Saved entries
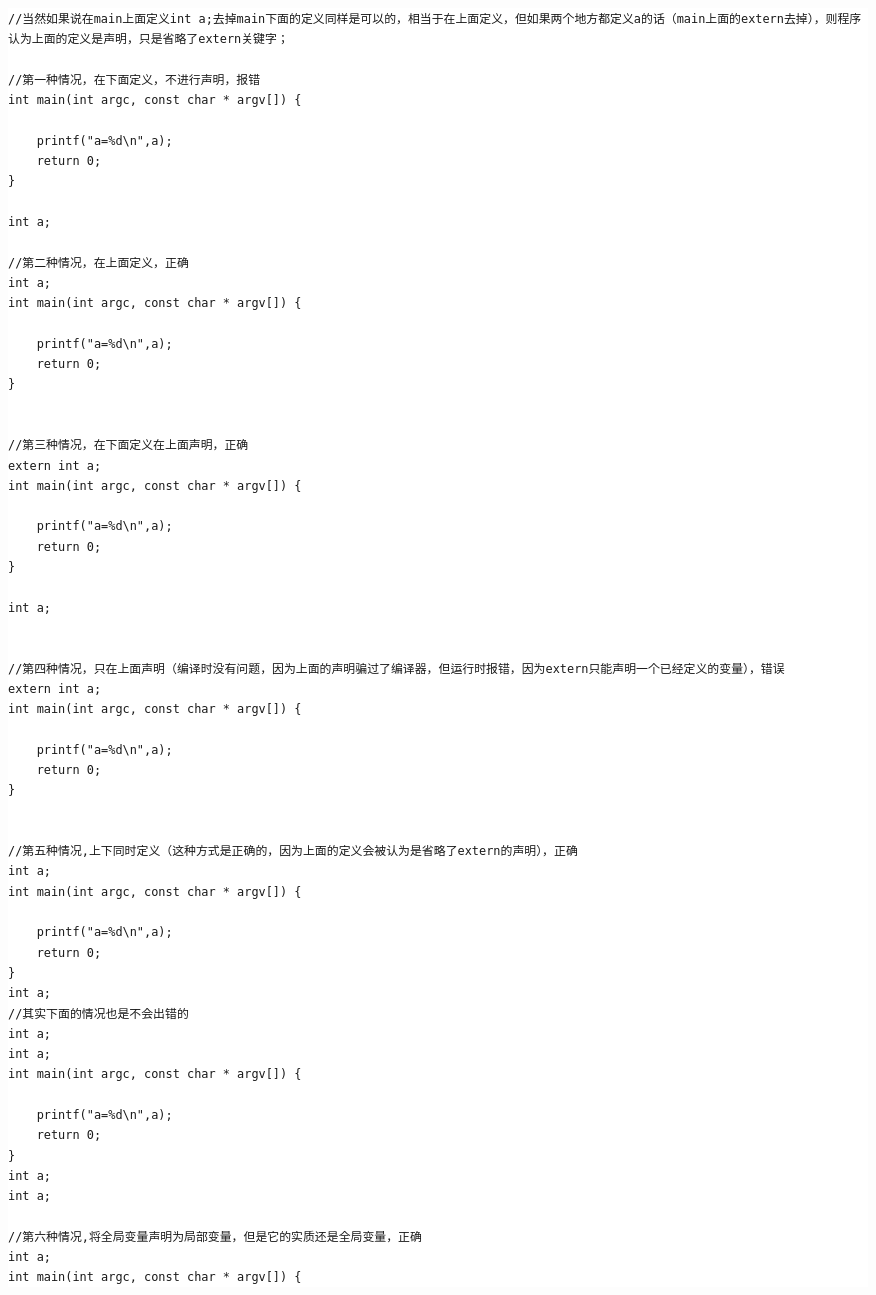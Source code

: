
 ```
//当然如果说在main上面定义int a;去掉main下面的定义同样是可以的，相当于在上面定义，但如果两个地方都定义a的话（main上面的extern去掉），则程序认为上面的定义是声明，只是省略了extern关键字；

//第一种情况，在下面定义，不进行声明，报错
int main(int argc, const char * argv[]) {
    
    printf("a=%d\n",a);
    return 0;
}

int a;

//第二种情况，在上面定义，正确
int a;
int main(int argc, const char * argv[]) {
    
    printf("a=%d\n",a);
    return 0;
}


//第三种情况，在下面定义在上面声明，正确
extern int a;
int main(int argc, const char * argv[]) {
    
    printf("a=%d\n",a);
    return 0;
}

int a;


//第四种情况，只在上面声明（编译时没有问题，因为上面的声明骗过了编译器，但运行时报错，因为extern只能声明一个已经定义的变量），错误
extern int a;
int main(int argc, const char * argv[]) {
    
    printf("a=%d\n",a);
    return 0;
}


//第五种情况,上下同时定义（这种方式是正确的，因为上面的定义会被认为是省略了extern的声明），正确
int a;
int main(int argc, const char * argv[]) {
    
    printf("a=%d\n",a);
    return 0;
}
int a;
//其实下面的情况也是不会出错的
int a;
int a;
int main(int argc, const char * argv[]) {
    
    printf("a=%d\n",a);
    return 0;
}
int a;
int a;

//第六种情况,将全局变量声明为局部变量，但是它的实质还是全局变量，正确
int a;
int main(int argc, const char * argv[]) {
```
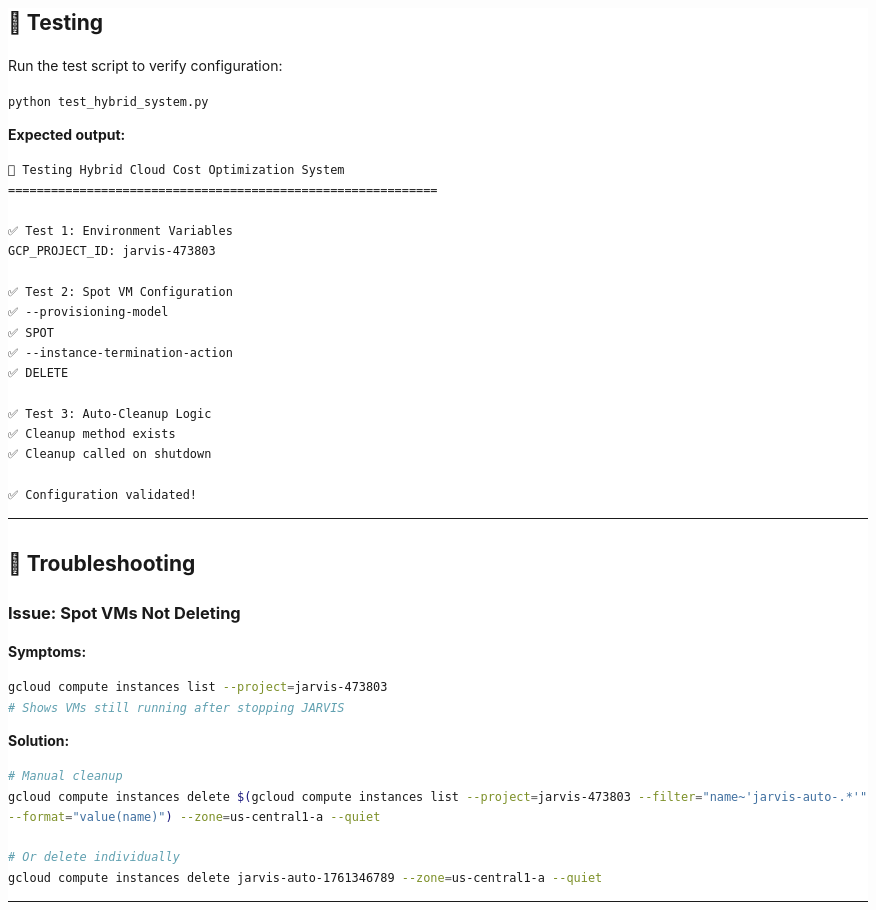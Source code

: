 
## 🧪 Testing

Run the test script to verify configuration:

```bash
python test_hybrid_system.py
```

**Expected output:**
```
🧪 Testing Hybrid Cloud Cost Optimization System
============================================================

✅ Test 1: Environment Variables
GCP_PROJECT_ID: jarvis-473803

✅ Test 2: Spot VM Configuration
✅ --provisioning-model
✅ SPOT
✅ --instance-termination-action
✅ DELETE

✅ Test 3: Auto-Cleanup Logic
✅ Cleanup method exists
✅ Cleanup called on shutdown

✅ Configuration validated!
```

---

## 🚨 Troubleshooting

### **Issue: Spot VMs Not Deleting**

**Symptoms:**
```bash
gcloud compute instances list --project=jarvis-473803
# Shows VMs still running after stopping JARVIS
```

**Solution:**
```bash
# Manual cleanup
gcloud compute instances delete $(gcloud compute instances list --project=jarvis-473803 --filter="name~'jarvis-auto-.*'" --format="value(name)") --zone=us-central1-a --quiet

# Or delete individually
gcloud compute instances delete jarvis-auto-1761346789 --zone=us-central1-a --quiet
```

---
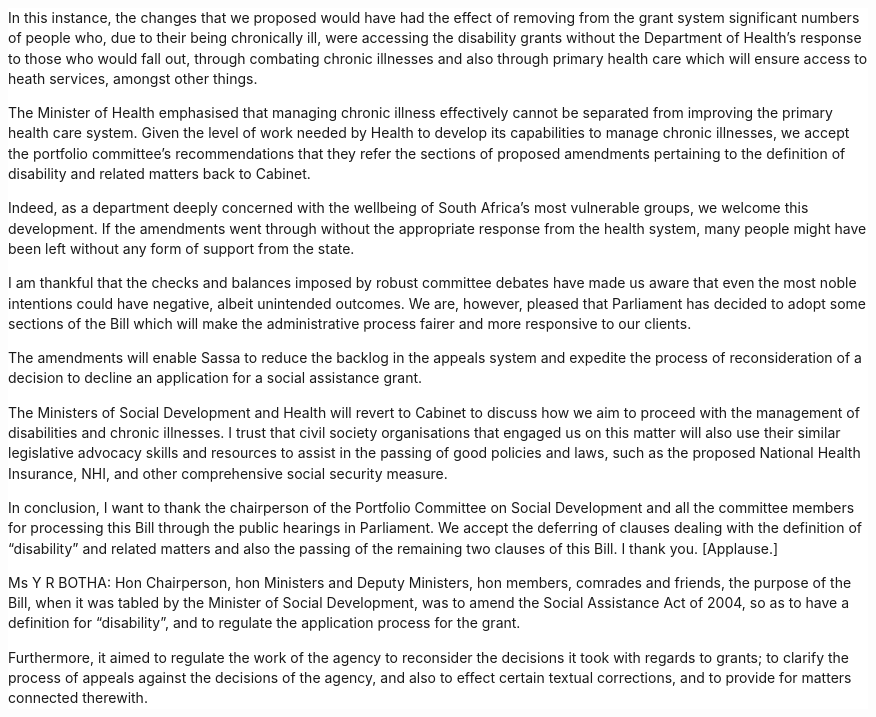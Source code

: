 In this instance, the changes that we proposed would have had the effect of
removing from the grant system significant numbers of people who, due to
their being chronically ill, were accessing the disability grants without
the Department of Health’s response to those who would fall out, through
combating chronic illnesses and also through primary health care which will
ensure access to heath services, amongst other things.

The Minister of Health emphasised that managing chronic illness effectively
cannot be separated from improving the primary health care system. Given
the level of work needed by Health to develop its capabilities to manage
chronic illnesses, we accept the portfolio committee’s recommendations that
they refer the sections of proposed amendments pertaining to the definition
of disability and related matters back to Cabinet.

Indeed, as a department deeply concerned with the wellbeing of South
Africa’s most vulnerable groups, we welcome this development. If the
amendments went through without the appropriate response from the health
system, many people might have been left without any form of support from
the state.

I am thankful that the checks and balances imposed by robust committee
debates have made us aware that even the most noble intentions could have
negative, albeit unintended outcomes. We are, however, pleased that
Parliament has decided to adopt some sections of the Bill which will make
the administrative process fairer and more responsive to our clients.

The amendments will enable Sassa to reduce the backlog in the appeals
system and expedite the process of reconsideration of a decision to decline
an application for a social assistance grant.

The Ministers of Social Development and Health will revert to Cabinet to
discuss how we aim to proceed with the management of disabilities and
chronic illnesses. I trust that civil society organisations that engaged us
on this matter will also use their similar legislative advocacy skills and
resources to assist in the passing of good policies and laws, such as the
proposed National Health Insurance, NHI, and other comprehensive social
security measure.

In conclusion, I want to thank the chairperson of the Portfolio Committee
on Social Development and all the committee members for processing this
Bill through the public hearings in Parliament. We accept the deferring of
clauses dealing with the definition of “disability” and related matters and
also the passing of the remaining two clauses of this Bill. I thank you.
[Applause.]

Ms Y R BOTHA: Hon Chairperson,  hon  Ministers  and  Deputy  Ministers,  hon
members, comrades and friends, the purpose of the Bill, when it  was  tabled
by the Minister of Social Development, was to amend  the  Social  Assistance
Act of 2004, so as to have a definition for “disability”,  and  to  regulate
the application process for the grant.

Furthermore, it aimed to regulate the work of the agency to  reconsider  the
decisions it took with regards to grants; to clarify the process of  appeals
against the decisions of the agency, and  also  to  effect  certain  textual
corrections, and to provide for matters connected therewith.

--- Activity ---
What you return should match the records above word for word, minus the pictures.

--- Finished exercise ---
Source code

:
 ```
//当然如果说在main上面定义int a;去掉main下面的定义同样是可以的，相当于在上面定义，但如果两个地方都定义a的话（main上面的extern去掉），则程序认为上面的定义是声明，只是省略了extern关键字；

//第一种情况，在下面定义，不进行声明，报错
int main(int argc, const char * argv[]) {
    
    printf("a=%d\n",a);
    return 0;
}

int a;

//第二种情况，在上面定义，正确
int a;
int main(int argc, const char * argv[]) {
    
    printf("a=%d\n",a);
    return 0;
}


//第三种情况，在下面定义在上面声明，正确
extern int a;
int main(int argc, const char * argv[]) {
    
    printf("a=%d\n",a);
    return 0;
}

int a;


//第四种情况，只在上面声明（编译时没有问题，因为上面的声明骗过了编译器，但运行时报错，因为extern只能声明一个已经定义的变量），错误
extern int a;
int main(int argc, const char * argv[]) {
    
    printf("a=%d\n",a);
    return 0;
}


//第五种情况,上下同时定义（这种方式是正确的，因为上面的定义会被认为是省略了extern的声明），正确
int a;
int main(int argc, const char * argv[]) {
    
    printf("a=%d\n",a);
    return 0;
}
int a;
//其实下面的情况也是不会出错的
int a;
int a;
int main(int argc, const char * argv[]) {
    
    printf("a=%d\n",a);
    return 0;
}
int a;
int a;

//第六种情况,将全局变量声明为局部变量，但是它的实质还是全局变量，正确
int a;
int main(int argc, const char * argv[]) {
```
Source code

: 
## 🧪 Testing

Run the test script to verify configuration:

```bash
python test_hybrid_system.py
```

**Expected output:**
```
🧪 Testing Hybrid Cloud Cost Optimization System
============================================================

✅ Test 1: Environment Variables
GCP_PROJECT_ID: jarvis-473803

✅ Test 2: Spot VM Configuration
✅ --provisioning-model
✅ SPOT
✅ --instance-termination-action
✅ DELETE

✅ Test 3: Auto-Cleanup Logic
✅ Cleanup method exists
✅ Cleanup called on shutdown

✅ Configuration validated!
```

---

## 🚨 Troubleshooting

### **Issue: Spot VMs Not Deleting**

**Symptoms:**
```bash
gcloud compute instances list --project=jarvis-473803
# Shows VMs still running after stopping JARVIS
```

**Solution:**
```bash
# Manual cleanup
gcloud compute instances delete $(gcloud compute instances list --project=jarvis-473803 --filter="name~'jarvis-auto-.*'" --format="value(name)") --zone=us-central1-a --quiet

# Or delete individually
gcloud compute instances delete jarvis-auto-1761346789 --zone=us-central1-a --quiet
```

---
Source code

: In this instance, the changes that we proposed would have had the effect of
removing from the grant system significant numbers of people who, due to
their being chronically ill, were accessing the disability grants without
the Department of Health’s response to those who would fall out, through
combating chronic illnesses and also through primary health care which will
ensure access to heath services, amongst other things.

The Minister of Health emphasised that managing chronic illness effectively
cannot be separated from improving the primary health care system. Given
the level of work needed by Health to develop its capabilities to manage
chronic illnesses, we accept the portfolio committee’s recommendations that
they refer the sections of proposed amendments pertaining to the definition
of disability and related matters back to Cabinet.

Indeed, as a department deeply concerned with the wellbeing of South
Africa’s most vulnerable groups, we welcome this development. If the
amendments went through without the appropriate response from the health
system, many people might have been left without any form of support from
the state.

I am thankful that the checks and balances imposed by robust committee
debates have made us aware that even the most noble intentions could have
negative, albeit unintended outcomes. We are, however, pleased that
Parliament has decided to adopt some sections of the Bill which will make
the administrative process fairer and more responsive to our clients.

The amendments will enable Sassa to reduce the backlog in the appeals
system and expedite the process of reconsideration of a decision to decline
an application for a social assistance grant.

The Ministers of Social Development and Health will revert to Cabinet to
discuss how we aim to proceed with the management of disabilities and
chronic illnesses. I trust that civil society organisations that engaged us
on this matter will also use their similar legislative advocacy skills and
resources to assist in the passing of good policies and laws, such as the
proposed National Health Insurance, NHI, and other comprehensive social
security measure.

In conclusion, I want to thank the chairperson of the Portfolio Committee
on Social Development and all the committee members for processing this
Bill through the public hearings in Parliament. We accept the deferring of
clauses dealing with the definition of “disability” and related matters and
also the passing of the remaining two clauses of this Bill. I thank you.
[Applause.]

Ms Y R BOTHA: Hon Chairperson,  hon  Ministers  and  Deputy  Ministers,  hon
members, comrades and friends, the purpose of the Bill, when it  was  tabled
by the Minister of Social Development, was to amend  the  Social  Assistance
Act of 2004, so as to have a definition for “disability”,  and  to  regulate
the application process for the grant.

Furthermore, it aimed to regulate the work of the agency to  reconsider  the
decisions it took with regards to grants; to clarify the process of  appeals
against the decisions of the agency, and  also  to  effect  certain  textual
corrections, and to provide for matters connected therewith.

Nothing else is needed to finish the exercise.